A cet instant, sa curiosité faillit l'emporter, il fut sur le point de se retourner, de regarder, d'en finir avec cette peur d'autant plus délicieuse qu'il avait été sevré d'émotions fortes depuis des années. Mais, encore distant d'une dizaine de mètres, l'engin approchait plein phares et il n'aurait pu qu'esquisser un pas de danse dans le faisceau jaune, ébloui par la lumière. Une poignée de secondes lui restaient pour deviner l'origine de la sonorité sourde et ronde qui s'élevait de l'échappement. Il distinguait nettement le sifflement de la transmission et pouvait imaginer le capot vorace, agressif, les flancs élargis, le pare-brise fuyant, et jusqu'à l'arrière incliné, légèrement incurvé vers le haut, qui prolongeait la ligne noire de la carosserie encore brillante de laque. Un sacré engin, assurément.

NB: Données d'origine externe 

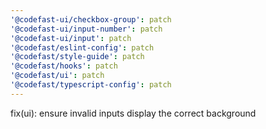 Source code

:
 ```yaml
---
'@codefast-ui/checkbox-group': patch
'@codefast-ui/input-number': patch
'@codefast-ui/input': patch
'@codefast/eslint-config': patch
'@codefast/style-guide': patch
'@codefast/hooks': patch
'@codefast/ui': patch
'@codefast/typescript-config': patch
---
```


fix(ui): ensure invalid inputs display the correct background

    Le vieil homme esquissa un demi-tour avec tout ce qu'il put rassembler de grâce. Ainsi, eût égard aux circonstances, l'expérience en deviendrait encore plus exhaltante et sa mort imminente serait peut-être un jour un exemple de noblesse pour tous. Tournant sur lui même, bras dressés vers le zénith comme pour prendre son élan vers le ciel, il eut cette joie ultime de finir droit sur ses jambes mangées de souffrance, le pardessus impeccablement drapé et le regard fort et direct, face à ses bourreaux.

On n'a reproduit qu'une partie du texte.